** Task **
Return all lines of the listing below that carry the word "최적화하는".

** Listed entries **
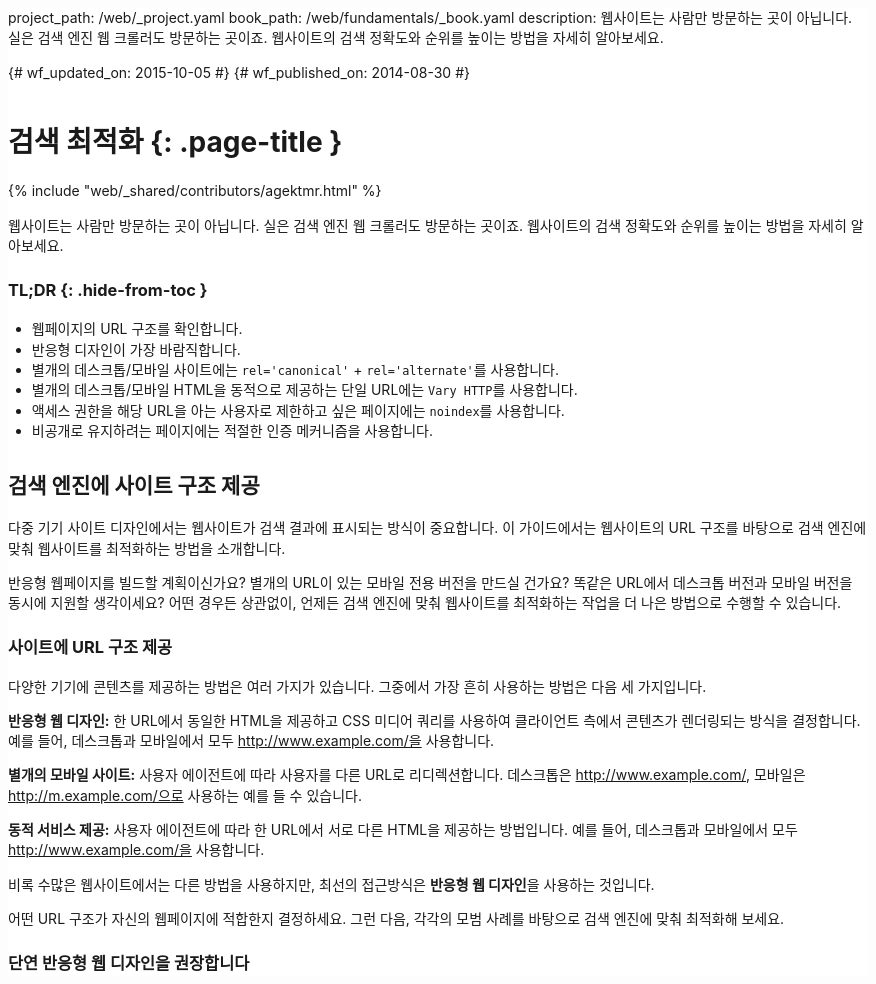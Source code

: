 project_path: /web/_project.yaml
book_path: /web/fundamentals/_book.yaml
description: 웹사이트는 사람만 방문하는 곳이 아닙니다. 실은 검색 엔진 웹 크롤러도 방문하는 곳이죠. 웹사이트의 검색 정확도와 순위를 높이는 방법을 자세히 알아보세요.

{# wf_updated_on: 2015-10-05 #}
{# wf_published_on: 2014-08-30 #}

# 검색 최적화 {: .page-title }

{% include "web/_shared/contributors/agektmr.html" %}

웹사이트는 사람만 방문하는 곳이 아닙니다. 실은 검색 엔진 웹 크롤러도 방문하는 곳이죠. 웹사이트의 검색 정확도와 순위를 높이는 방법을 자세히 알아보세요.

### TL;DR {: .hide-from-toc }
- 웹페이지의 URL 구조를 확인합니다.
- 반응형 디자인이 가장 바람직합니다.
- 별개의 데스크톱/모바일 사이트에는  <code>rel='canonical'</code> + <code>rel='alternate'</code>를 사용합니다.
- 별개의 데스크톱/모바일 HTML을 동적으로 제공하는 단일 URL에는  <code>Vary HTTP</code>를 사용합니다.
- 액세스 권한을 해당 URL을 아는 사용자로 제한하고 싶은 페이지에는  <code>noindex</code>를 사용합니다.
- 비공개로 유지하려는 페이지에는 적절한 인증 메커니즘을 사용합니다.

## 검색 엔진에 사이트 구조 제공

다중 기기 사이트 디자인에서는 웹사이트가 검색 결과에 표시되는 방식이 중요합니다. 이 가이드에서는 웹사이트의 URL 구조를 바탕으로 검색 엔진에 맞춰 웹사이트를 최적화하는 방법을 소개합니다.

반응형 웹페이지를 빌드할 계획이신가요? 별개의 URL이 있는 모바일 전용
버전을 만드실 건가요? 똑같은 URL에서 데스크톱 버전과
모바일 버전을 동시에 지원할 생각이세요? 어떤 경우든 상관없이, 언제든 검색 엔진에 맞춰 웹사이트를
최적화하는 작업을 더 나은 방법으로 수행할 수 있습니다.

### 사이트에 URL 구조 제공

다양한 기기에 콘텐츠를 제공하는 방법은 여러 가지가 있습니다. 그중에서 가장 흔히 사용하는
방법은 다음 세 가지입니다.

**반응형 웹 디자인:** 한 URL에서 동일한 HTML을 제공하고 CSS
미디어 쿼리를 사용하여 클라이언트 측에서 콘텐츠가 렌더링되는 방식을 결정합니다.
예를 들어, 데스크톱과 모바일에서 모두 http://www.example.com/을 사용합니다.

**별개의 모바일 사이트:** 사용자 에이전트에 따라 사용자를 다른 URL로
리디렉션합니다. 데스크톱은 http://www.example.com/,
모바일은 http://m.example.com/으로 사용하는 예를 들 수 있습니다.

**동적 서비스 제공:** 사용자 에이전트에 따라 한 URL에서 서로 다른 HTML을
 제공하는 방법입니다. 예를 들어, 데스크톱과 모바일에서 모두 http://www.example.com/을 사용합니다.

비록 수많은 웹사이트에서는 다른 방법을 사용하지만, 최선의 접근방식은 **반응형 웹 디자인**을 사용하는 것입니다.
 
어떤 URL 구조가 자신의 웹페이지에 적합한지 결정하세요. 그런 다음, 각각의 모범 사례를
바탕으로 검색 엔진에 맞춰 최적화해 보세요.

### 단연 반응형 웹 디자인을 권장합니다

** Result **
다중 기기 사이트 디자인에서는 웹사이트가 검색 결과에 표시되는 방식이 중요합니다. 이 가이드에서는 웹사이트의 URL 구조를 바탕으로 검색 엔진에 맞춰 웹사이트를 최적화하는 방법을 소개합니다.
최적화하는 작업을 더 나은 방법으로 수행할 수 있습니다.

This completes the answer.